En noviembre viajó a New York a recibir el premio María Moors Cabot de la Universidad de Columbia por su labor en “El Telégrafo”, en pro de la política de buena voluntad de los Estados Unidos.

En la década de los años cincuenta y con el fallecimiento de su madre adquirió la mayoría de las acciones y el control absoluto de la empresa pero la competencia del diario “El Universo”, más activo en todo sentido y hasta escandaloso a veces, les había arrebatado el liderazgo en la venta de anuncios publicitarios y duplicaba en el tiraje de edición.

“El Telégrafo”, convertido poco a poco en un diario de mentalidad estacionaria por conservadora, dentro de un liberalismo decadente, no apoyó el ascenso de Camilo Ponce en 1956 pero el 58 batió palmas cuando el gobierno pactó con Juan X. Marcos que asumió la presidencia de la Autoridad Portuaria y el Dr. Miguel Macías Hurtado, miembro del arroyismo, pasó a ocupar la Gobernación de la provincia del Guayas

Uno de sus sobrinos políticos era postulante donde los padres jesuítas y sus hijos pertenecían a la Juventud Universitaria Católica JUC, lo cual hizo que el 59 – al triunfar la revolución de Fidel Castro en Cuba – el diario se convirtiera en una pieza clave del anticomunismo en el Ecuador.

En los sesenta siguió siendo Josancas el mismo trabajador incansable de siempre, sin horarios fijos y prolongando a veces sus jornadas hasta las noches, siempre pendiente de todo detalle por insignificante que fuere.

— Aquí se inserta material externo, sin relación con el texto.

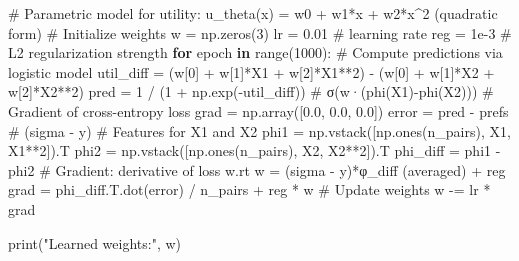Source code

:\documentclass[
  letterpaper,
  numbers=noenddot,
  DIV=11]{scrreprt}
\newenvironment{Shaded}{\begin{snugshade}}{\end{snugshade}}
\newcommand{\BuiltInTok}[1]{\textcolor[rgb]{0.00,0.23,0.31}{#1}}
\newcommand{\CommentTok}[1]{\textcolor[rgb]{0.37,0.37,0.37}{#1}}
\newcommand{\ControlFlowTok}[1]{\textcolor[rgb]{0.00,0.23,0.31}{\textbf{#1}}}
\newcommand{\DecValTok}[1]{\textcolor[rgb]{0.68,0.00,0.00}{#1}}
\newcommand{\FloatTok}[1]{\textcolor[rgb]{0.68,0.00,0.00}{#1}}
\newcommand{\KeywordTok}[1]{\textcolor[rgb]{0.00,0.23,0.31}{\textbf{#1}}}
\newcommand{\NormalTok}[1]{\textcolor[rgb]{0.00,0.23,0.31}{#1}}
\newcommand{\OperatorTok}[1]{\textcolor[rgb]{0.37,0.37,0.37}{#1}}
\newcommand{\StringTok}[1]{\textcolor[rgb]{0.13,0.47,0.30}{#1}}
\theoremstyle{plain}
\theoremstyle{definition}
\theoremstyle{remark}
\begin{document}
\begin{Shaded}
\begin{Highlighting}[numbers=left,,]
\CommentTok{\# Parametric model for utility: u\_theta(x) = w0 + w1*x + w2*x\^{}2  (quadratic form)}
\CommentTok{\# Initialize weights}
\NormalTok{w }\OperatorTok{=}\NormalTok{ np.zeros(}\DecValTok{3}\NormalTok{)}
\NormalTok{lr }\OperatorTok{=} \FloatTok{0.01}       \CommentTok{\# learning rate}
\NormalTok{reg }\OperatorTok{=} \FloatTok{1e{-}3}      \CommentTok{\# L2 regularization strength}
\ControlFlowTok{for}\NormalTok{ epoch }\KeywordTok{in} \BuiltInTok{range}\NormalTok{(}\DecValTok{1000}\NormalTok{):}
    \CommentTok{\# Compute predictions via logistic model}
\NormalTok{    util\_diff }\OperatorTok{=}\NormalTok{ (w[}\DecValTok{0}\NormalTok{] }\OperatorTok{+}\NormalTok{ w[}\DecValTok{1}\NormalTok{]}\OperatorTok{*}\NormalTok{X1 }\OperatorTok{+}\NormalTok{ w[}\DecValTok{2}\NormalTok{]}\OperatorTok{*}\NormalTok{X1}\OperatorTok{**}\DecValTok{2}\NormalTok{) }\OperatorTok{{-}}\NormalTok{ (w[}\DecValTok{0}\NormalTok{] }\OperatorTok{+}\NormalTok{ w[}\DecValTok{1}\NormalTok{]}\OperatorTok{*}\NormalTok{X2 }\OperatorTok{+}\NormalTok{ w[}\DecValTok{2}\NormalTok{]}\OperatorTok{*}\NormalTok{X2}\OperatorTok{**}\DecValTok{2}\NormalTok{)}
\NormalTok{    pred }\OperatorTok{=} \DecValTok{1} \OperatorTok{/}\NormalTok{ (}\DecValTok{1} \OperatorTok{+}\NormalTok{ np.exp(}\OperatorTok{{-}}\NormalTok{util\_diff))      }\CommentTok{\# σ(w·(phi(X1){-}phi(X2)))}
    \CommentTok{\# Gradient of cross{-}entropy loss}
\NormalTok{    grad }\OperatorTok{=}\NormalTok{ np.array([}\FloatTok{0.0}\NormalTok{, }\FloatTok{0.0}\NormalTok{, }\FloatTok{0.0}\NormalTok{])}
\NormalTok{    error }\OperatorTok{=}\NormalTok{ pred }\OperatorTok{{-}}\NormalTok{ prefs  }\CommentTok{\# (sigma {-} y)}
    \CommentTok{\# Features for X1 and X2}
\NormalTok{    phi1 }\OperatorTok{=}\NormalTok{ np.vstack([np.ones(n\_pairs), X1, X1}\OperatorTok{**}\DecValTok{2}\NormalTok{]).T}
\NormalTok{    phi2 }\OperatorTok{=}\NormalTok{ np.vstack([np.ones(n\_pairs), X2, X2}\OperatorTok{**}\DecValTok{2}\NormalTok{]).T}
\NormalTok{    phi\_diff }\OperatorTok{=}\NormalTok{ phi1 }\OperatorTok{{-}}\NormalTok{ phi2}
    \CommentTok{\# Gradient: derivative of loss w.rt w = (sigma {-} y)*φ\_diff (averaged) + reg}
\NormalTok{    grad }\OperatorTok{=}\NormalTok{ phi\_diff.T.dot(error) }\OperatorTok{/}\NormalTok{ n\_pairs }\OperatorTok{+}\NormalTok{ reg }\OperatorTok{*}\NormalTok{ w}
    \CommentTok{\# Update weights}
\NormalTok{    w }\OperatorTok{{-}=}\NormalTok{ lr }\OperatorTok{*}\NormalTok{ grad}

\BuiltInTok{print}\NormalTok{(}\StringTok{"Learned weights:"}\NormalTok{, w)}
\end{Highlighting}
\end{Shaded}
\end{document}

También colaboraba en diferentes instituciones de servicio público como la Junta de Beneficencia, Lea y Solca, sin escatimar la participación del diario en toda iniciativa en pro del adelanto de la ciudad, por eso el alcalde Asaad Bucaram le declaró en 1962 Mejor Ciudadano de Guayaquil.

Para entonces la situación económica de El Telégrafo se había deteriorado por la obsolescencia del edificio que necesitaba urgentes mejoras y reparaciones y sobre todo por la de sus instalaciones y maquinarias que ya no respondían a las exigencias de un periodismo moderno. Un descuido en las cuentas mantenía en mora la cancelación de las prestaciones personales y patronales con el Seguro Social, lo que a la postre ocasionó el cierre.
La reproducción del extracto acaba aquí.